67. The method of any of claims 53-66, wherein the cancer is a prostate cancer.

68. The method of any of claims 53-66, wherein the cancer is a skin cancer.

69. The method of claim 68, wherein the skin cancer is a melanoma.

70. The method of any of claims 53-66, wherein the cancer is a breast cancer.

71. The method of any of claims 53-66, wherein the cancer is a lung cancer.

72. The method of any of claims 53-71, wherein the individual has cancer.

73. The method of any of claims 53-72, further comprising determining if one or more cancer-testis antigens are expressed in the cancer, optionally wherein the determining is performed prior to administering the molecule(s).

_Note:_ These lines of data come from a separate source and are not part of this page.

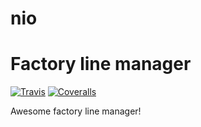 # nio

# Factory line manager
[![Travis][build-badge]][build]
[![Coveralls][coveralls-badge]][coveralls]

Awesome factory line manager!

[build-badge]: https://img.shields.io/travis/kolan19988/nio/master.png?style=flat-square
[build]: https://travis-ci.org/kolan19988/nio

[coveralls-badge]: https://img.shields.io/coveralls/kolan19988/nio/master.png?style=flat-square
[coveralls]: https://coveralls.io/github/kolan19988/nio
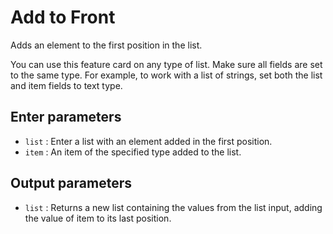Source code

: # Add to Front

Adds an element to the first position in the list.

You can use this feature card on any type of list. Make sure all fields are set to the same type. For example, to work with a list of strings, set both the list and item fields to text type.

## Enter parameters

- `list` : Enter a list with an element added in the first position.
- `item` : An item of the specified type added to the list.

## Output parameters

- `list` : Returns a new list containing the values from the list input, adding the value of item to its last position.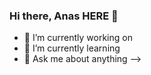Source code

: ### Hi there, Anas HERE 👋

- 🔭 I’m currently working on
- 🌱 I’m currently learning 
- 💬 Ask me about anything
-->
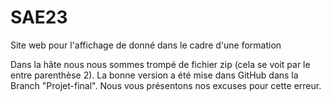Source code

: # SAE23
Site web pour l'affichage de donné dans le cadre d'une formation

Dans la hâte nous nous sommes trompé de fichier zip (cela se voit par le entre parenthèse 2). La bonne version a été mise dans GitHub dans la Branch "Projet-final". Nous vous présentons nos excuses pour cette erreur.
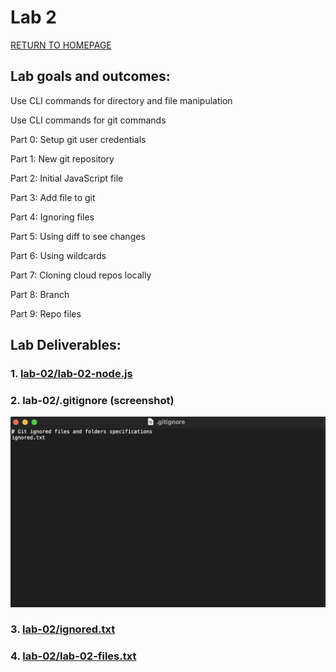 # Lab 2

[RETURN TO HOMEPAGE](https://sierrabakerr.github.io/)

## Lab goals and outcomes:

Use CLI commands for directory and file manipulation

Use CLI commands for git commands

Part 0: Setup git user credentials

Part 1: New git repository

Part 2: Initial JavaScript file

Part 3: Add file to git

Part 4: Ignoring files

Part 5: Using diff to see changes

Part 6: Using wildcards

Part 7: Cloning cloud repos locally

Part 8: Branch

Part 9: Repo files



## Lab Deliverables:

### 1. [lab-02/lab-02-node.js](lab-02-node.js)

### 2. lab-02/.gitignore (screenshot)
![lab-02/.gitignore](gitignore.png)

### 3. [lab-02/ignored.txt](ignored.txt)

### 4. [lab-02/lab-02-files.txt](lab-02-files.txt)


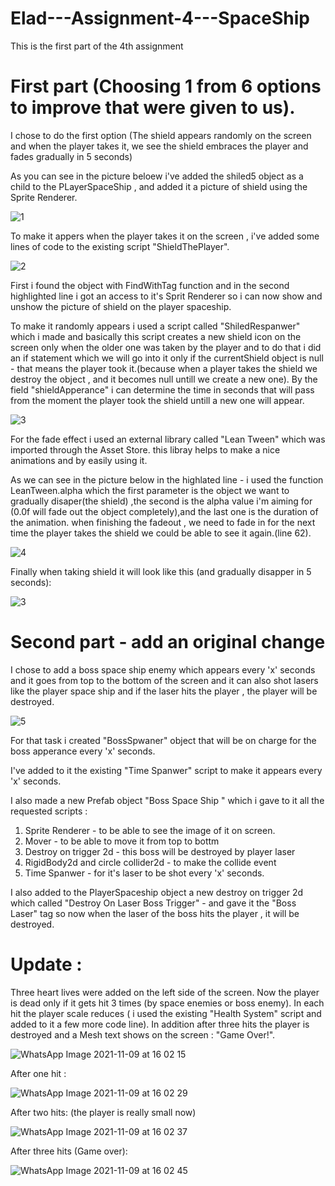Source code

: # Elad---Assignment-4---SpaceShip
This is the first part of the 4th assignment


# First part (Choosing 1 from 6 options to improve that were given to us).

I chose to do the first option (The shield appears randomly on the screen and when the player takes it, we see the shield embraces the player and fades gradually in 5 seconds)

As you can see in the picture beloew i've added the shiled5 object as a child to the PLayerSpaceShip , and added it a picture of shield using the Sprite Renderer.

![1](https://user-images.githubusercontent.com/57447475/140734602-99f15e27-8a38-4e24-9ae9-954f4d9cc848.jpeg)

To make it appers when the player takes it on the screen , i've added some lines of code to the existing script "ShieldThePlayer".

![2](https://user-images.githubusercontent.com/57447475/140734928-7c700b30-9297-460a-b514-5e29ffba4220.jpeg)

First i found the object with FindWithTag function and in the second highlighted line i got an access to it's Sprit Renderer so i can now show and unshow the picture of shield
on the player spaceship.

To make it randomly appears i used a script called "ShiledRespanwer" which i made and basically this script creates a new shield icon on the screen only
when the older one was taken by the player and to do that i did an if statement which we will go into it only if the currentShield object is null - that means the player took it.(because when a player takes the shield we destroy the object , and it becomes null untill we create a new one).
By the field "shieldApperance" i can determine the time in seconds that will pass from the moment the player took the shield untill a new one will appear.

![3](https://user-images.githubusercontent.com/57447475/140735776-d0707f03-bdd0-47e6-bcd9-633500d9af49.jpeg)


For the fade effect i used an external library called "Lean Tween" which was imported through the Asset Store.
this libray helps to make a nice animations and  by easily using it.

As we can see in the picture below in the highlated line - i used the function LeanTween.alpha which the first parameter
is the object we want to gradually disaper(the shield) ,the second is the alpha value i'm aiming for (0.0f will fade out the object completely),and the last one is the duration of the animation.
when finishing the fadeout  , we need to fade in for the next time the player takes the shield we could be able to see it again.(line 62).

![4](https://user-images.githubusercontent.com/57447475/140736178-49965def-666c-4456-8b52-b623698df9fd.jpeg)

Finally when taking shield it will look like this (and gradually disapper in 5 seconds):

![3](https://user-images.githubusercontent.com/57447475/140759954-9d3d122b-1c1d-4709-9c83-a7d1ed3e9f54.jpeg)





# Second part - add an original change

I chose to add a boss space ship enemy which appears every 'x' seconds and it goes from top to the bottom of the screen and it can also shot lasers like the player space ship
and if the laser hits the player , the player will be destroyed.


![5](https://user-images.githubusercontent.com/57447475/140737219-5ecb7544-d093-4d82-b5a0-b784d4ead650.jpeg)


For that task i created "BossSpwaner" object that will be on charge for the boss apperance every 'x' seconds.

I've added to it the existing "Time Spanwer" script to make it appears every 'x' seconds.

I also made a new Prefab object "Boss Space Ship " which i gave to it all the requested scripts :
1) Sprite Renderer - to be able to see the image of it on screen.
2) Mover - to be able to move it from top to bottm
3) Destroy on trigger 2d - this boss will be destroyed by player laser
4) RigidBody2d and circle collider2d - to make the collide event 
5) Time Spanwer - for it's laser to be shot every 'x' seconds.

I also added to the PlayerSpaceship object a new destroy on trigger 2d which called "Destroy On Laser Boss Trigger" - and gave it the "Boss Laser" tag
so now when the laser of the boss hits the player , it will be destroyed.


# Update :

Three heart lives were added on the left side of the screen.
Now the player is dead only if it gets hit 3 times (by space enemies or boss enemy).
In each hit the player scale reduces ( i used the existing "Health System" script and added to it a few more code line).
In addition after three hits the player is destroyed and a Mesh text shows on the screen : "Game Over!".


![WhatsApp Image 2021-11-09 at 16 02 15](https://user-images.githubusercontent.com/57447475/140938185-20994be8-7699-4ee1-8072-3eebd2d1a259.jpeg)


After one hit : 

![WhatsApp Image 2021-11-09 at 16 02 29](https://user-images.githubusercontent.com/57447475/140938281-31787128-aabc-4a5a-9cfc-cc4396326572.jpeg)

After two hits: (the player is really small now)

![WhatsApp Image 2021-11-09 at 16 02 37](https://user-images.githubusercontent.com/57447475/140938334-9d5250fc-eedd-4111-96e8-14fda3746027.jpeg)

After three hits (Game over):


![WhatsApp Image 2021-11-09 at 16 02 45](https://user-images.githubusercontent.com/57447475/140938424-eb43c2f5-909c-408a-a8ab-16434f708dee.jpeg)




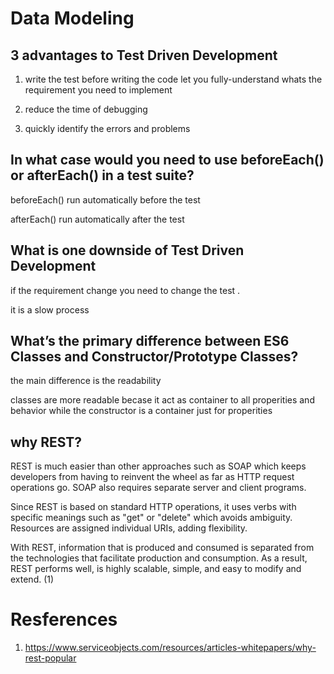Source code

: # Data Modeling

## 3 advantages to Test Driven Development

1. write the test before writing the code let you fully-understand whats the requirement you need to implement

2. reduce the time of debugging

3. quickly identify the errors and problems 

## In what case would you need to use beforeEach() or afterEach() in a test suite?

beforeEach() run automatically before the test 

afterEach()  run automatically after the test

## What is one downside of Test Driven Development

if the requirement change you need to change the test .

it is a slow process 

## What’s the primary difference between ES6 Classes and Constructor/Prototype Classes?

the main difference is the readability 

classes are more readable becase it act as container to all properities and behavior 
while the constructor is a container just for properities


## why REST? 

REST is much easier than other approaches such as SOAP which keeps developers from having to reinvent the wheel as far as HTTP request operations go. SOAP also requires separate server and client programs.

Since REST is based on standard HTTP operations, it uses verbs with specific meanings such as "get" or "delete" which avoids ambiguity. Resources are assigned individual URIs, adding flexibility.

With REST, information that is produced and consumed is separated from the technologies that facilitate production and consumption. As a result, REST performs well, is highly scalable, simple, and easy to modify and extend. (1)

# Resferences

1. https://www.serviceobjects.com/resources/articles-whitepapers/why-rest-popular

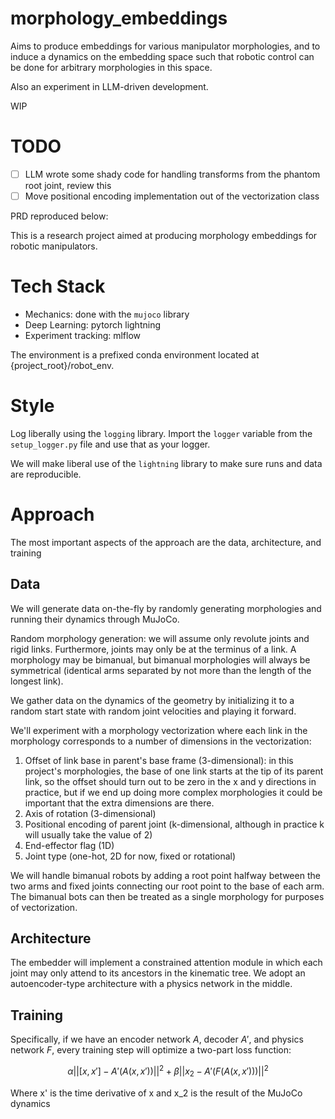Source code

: # morphology_embeddings
Aims to produce embeddings for various manipulator morphologies, and to induce a dynamics on the embedding space such that robotic control can be done for arbitrary morphologies in this space.

Also an experiment in LLM-driven development.

WIP

# TODO
- [ ] LLM wrote some shady code for handling transforms from the phantom root joint, review this
- [ ] Move positional encoding implementation out of the vectorization class

PRD reproduced below:

This is a research project aimed at producing morphology embeddings for robotic manipulators.

# Tech Stack
- Mechanics: done with the `mujoco` library
- Deep Learning: pytorch lightning
- Experiment tracking: mlflow

The environment is a prefixed conda environment located at {project_root}/robot_env.

# Style
Log liberally using the `logging` library. Import the `logger` variable from the `setup_logger.py` file and use that as your logger.

We will make liberal use of the `lightning` library to make sure runs and data are reproducible.

# Approach
The most important aspects of the approach are the data, architecture, and training

## Data
We will generate data on-the-fly by randomly generating morphologies and running their dynamics through MuJoCo.

Random morphology generation: we will assume only revolute joints and rigid links. Furthermore, joints may only be at the terminus of a link. A morphology may be bimanual, but bimanual morphologies will always be symmetrical (identical arms separated by not more than the length of the longest link).

We gather data on the dynamics of the geometry by initializing it to a random start state with random joint velocities and playing it forward.

We'll experiment with a morphology vectorization where each link in the morphology corresponds to a number of dimensions in the vectorization:

1. Offset of link base in parent's base frame (3-dimensional): in this project's morphologies, the base of one link starts at the tip of its parent link, so the offset should turn out to be zero in the x and y directions in practice, but if we end up doing more complex morphologies it could be important that the extra dimensions are there.
2. Axis of rotation (3-dimensional)
3. Positional encoding of parent joint (k-dimensional, although in practice k will usually take the value of 2)
4. End-effector flag (1D)
5. Joint type (one-hot, 2D for now, fixed or rotational)

We will handle bimanual robots by adding a root point halfway between the two arms and fixed joints connecting our root point to the base of each arm. The bimanual bots can then be treated as a single morphology for purposes of vectorization.

## Architecture
The embedder will implement a constrained attention module in which each joint may only attend to its ancestors in the kinematic tree. We adopt an autoencoder-type architecture with a physics network in the middle. 

## Training
Specifically, if we have an encoder network $A$, decoder $A'$, and physics network $F$, every training step will optimize a two-part loss function:

$$\alpha ||[x, x'] - A'(A(x, x'))||^2 + \beta ||x_2 - A'(F(A(x, x')))||^2$$

Where x' is the time derivative of x and x_2 is the result of the MuJoCo dynamics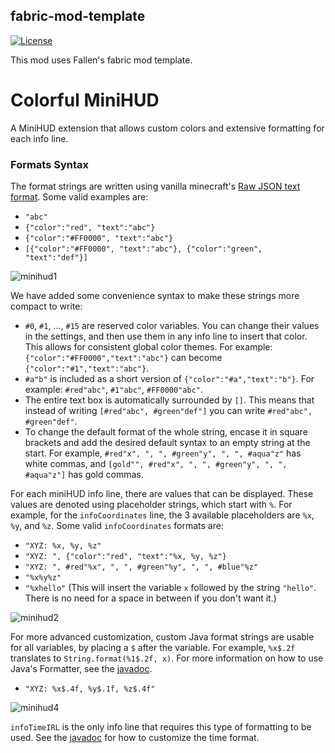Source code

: ## fabric-mod-template

[![License](https://img.shields.io/github/license/Fallen-Breath/fabric-mod-template.svg)](http://www.gnu.org/licenses/lgpl-3.0.html)

This mod uses Fallen's fabric mod template.

# Colorful MiniHUD

A MiniHUD extension that allows custom colors and extensive formatting for each info line.

### Formats Syntax

The format strings are written using vanilla minecraft's [Raw JSON text format](https://minecraft.wiki/w/Raw_JSON_text_format). Some valid examples are:

- `"abc"`
- `{"color":"red", "text":"abc"}`
- `{"color":"#FF0000", "text":"abc"}`
- `[{"color":"#FF0000", "text":"abc"}, {"color":"green", "text":"def"}]`

![minihud1](https://github.com/axialeaa/colorful-minihud/assets/29168747/e952d8b1-2899-4571-9a30-1cbfca7c3074)

We have added some convenience syntax to make these strings more compact to write:

- `#0`, `#1`, ..., `#15` are reserved color variables. You can change their values in the settings, and then use them in any info line to insert that color. This allows for consistent global color themes. For example: `{"color":"#FF0000","text":"abc"}` can become `{"color":"#1","text":"abc"}`.
- `#a"b"` is included as a short version of `{"color":"#a","text":"b"}`. For example: `#red"abc"`, `#1"abc"`, `#FF0000"abc"`.
- The entire text box is automatically surrounded by `[]`. This means that instead of writing `[#red"abc", #green"def"]` you can write `#red"abc", #green"def"`.
- To change the default format of the whole string, encase it in square brackets and add the desired default syntax to an empty string at the start. For example, `#red"x", ", ", #green"y", ", ", #aqua"z"` has white commas, and `[gold"", #red"x", ", ", #green"y", ", ", #aqua"z"]` has gold commas.

For each miniHUD info line, there are values that can be displayed. These values are denoted using placeholder strings, which start with `%`. For example, for the `infoCoordinates` line, the 3 available placeholders are `%x`, `%y`, and `%z`. Some valid `infoCoordinates` formats are:

- `"XYZ: %x, %y, %z"`
- `"XYZ: ", {"color":"red", "text":"%x, %y, %z"}`
- `"XYZ: ", #red"%x", ", ", #green"%y", ", ", #blue"%z"`
- `"%x%y%z"`
- `"%xhello"` (This will insert the variable `x` followed by the string `"hello"`. There is no need for a space in between if you don't want it.)

![minihud2](https://github.com/axialeaa/colorful-minihud/assets/29168747/26069a2b-7c33-40f1-8b90-eb8854baa9d4)

For more advanced customization, custom Java format strings are usable for all variables, by placing a `$` after the variable. For example, `%x$.2f` translates to `String.format(%1$.2f, x)`. For more information on how to use Java's Formatter, see the [javadoc](https://docs.oracle.com/en/java/javase/11/docs/api/java.base/java/util/Formatter.html#syntax).

- `"XYZ: %x$.4f, %y$.1f, %z$.4f"`

![minihud4](https://github.com/axialeaa/colorful-minihud/assets/29168747/ed64489f-c875-4d4f-be6a-283372443145)

`infoTimeIRL` is the only info line that requires this type of formatting to be used. See the [javadoc](https://docs.oracle.com/en/java/javase/11/docs/api/java.base/java/util/Formatter.html#dt) for how to customize the time format.
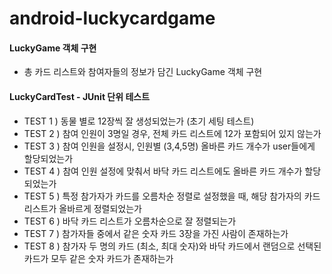 # android-luckycardgame
#### LuckyGame 객체 구현
- 총 카드 리스트와 참여자들의 정보가 담긴 LuckyGame 객체 구현


#### LuckyCardTest - JUnit 단위 테스트
- TEST 1 ) 동물 별로 12장씩 잘 생성되었는가 (초기 세팅 테스트)
- TEST 2 ) 참여 인원이 3명일 경우, 전체 카드 리스트에 12가 포함되어 있지 않는가
- TEST 3 ) 참여 인원을 설정시, 인원별 (3,4,5명) 올바른 카드 개수가 user들에게 할당되었는가
- TEST 4 ) 참여 인원 설정에 맞춰서 바닥 카드 리스트에도 올바른 카드 개수가 할당되었는가
- TEST 5 ) 특정 참가자가 카드를 오름차순 정렬로 설정했을 때, 해당 참가자의 카드 리스트가 올바르게 정렬되었는가
- TEST 6 ) 바닥 카드 리스트가 오름차순으로 잘 정렬되는가
- TEST 7 ) 참가자들 중에서 같은 숫자 카드 3장을 가진 사람이 존재하는가
- TEST 8 ) 참가자 두 명의 카드 (최소, 최대 숫자)와 바닥 카드에서 랜덤으로 선택된 카드가 모두 같은 숫자 카드가 존재하는가
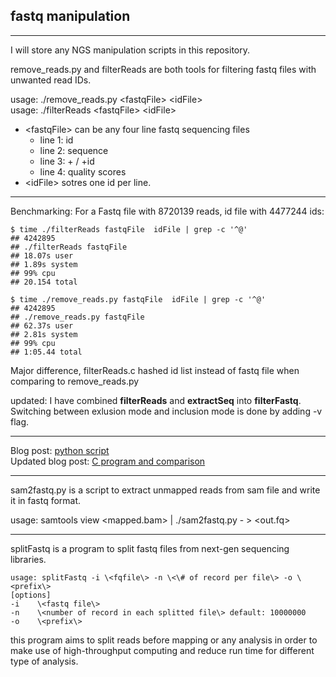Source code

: ## fastq manipulation

---
I will store any NGS manipulation scripts in this repository.

remove_reads.py and filterReads are both tools for filtering fastq files with unwanted read IDs. 

usage: ./remove_reads.py \<fastqFile\> \<idFile\>    
usage:  ./filterReads \<fastqFile\> \<idFile\>    

* \<fastqFile\> can be any four line fastq sequencing files
	* line 1: id
	* line 2: sequence
	* line 3:  + / +id
	* line 4: quality scores
* \<idFile\> sotres one id per line.


---
Benchmarking:
For a Fastq file with 8720139 reads, id file with 4477244 ids:


	$ time ./filterReads fastqFile  idFile | grep -c '^@'
	## 4242895
	## ./filterReads fastqFile
	## 18.07s user
	## 1.89s system
	## 99% cpu
	## 20.154 total

	$ time ./remove_reads.py fastqFile  idFile | grep -c '^@'
	## 4242895
	## ./remove_reads.py fastqFile
	## 62.37s user
	## 2.81s system
	## 99% cpu
	## 1:05.44 total

Major difference, filterReads.c hashed id list instead of fastq file when comparing to remove_reads.py

updated:
I have combined **filterReads** and **extractSeq** into **filterFastq**. Switching between exlusion mode and inclusion mode is done by adding -v flag.


---
Blog post: [python script](http://wckdouglas.github.io/mediator/feature/2015/03/18/fastq_extract.html)		
Updated blog post: [C program and comparison](http://wckdouglas.github.io/mediator/feature/2015/04/24/fastq_extract-updated.html)


---
sam2fastq.py is a script to extract unmapped reads from sam file and write it in fastq format.    

usage: samtools view \<mapped.bam\> \| ./sam2fastq.py - \> \<out.fq\>

---

splitFastq is a program to split fastq files from next-gen sequencing libraries.

	usage: splitFastq -i \<fqfile\> -n \<\# of record per file\> -o \<prefix\>
	[options]
	-i    \<fastq file\>
	-n    \<number of record in each splitted file\> default: 10000000
	-o    \<prefix\>

this program aims to split reads before mapping or any analysis in order to make use of high-throughput computing and reduce run time for different type of analysis.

74. The method of claim 73, wherein the one or more cancer-testis antigens is XAGE, GAGE, and/or SSX.

75. The method of claim 73 or 74, wherein the determining comprises obtaining a sample of the cancer from the individual.

76. The method of any of claims 53-75, wherein the molecule capable of inhibiting expression of XAGE, the molecule capable of inhibiting expression of GAGE, and/or the molecule capable of inhibiting expression of SSX is combined with a pharmaceutically acceptable carrier.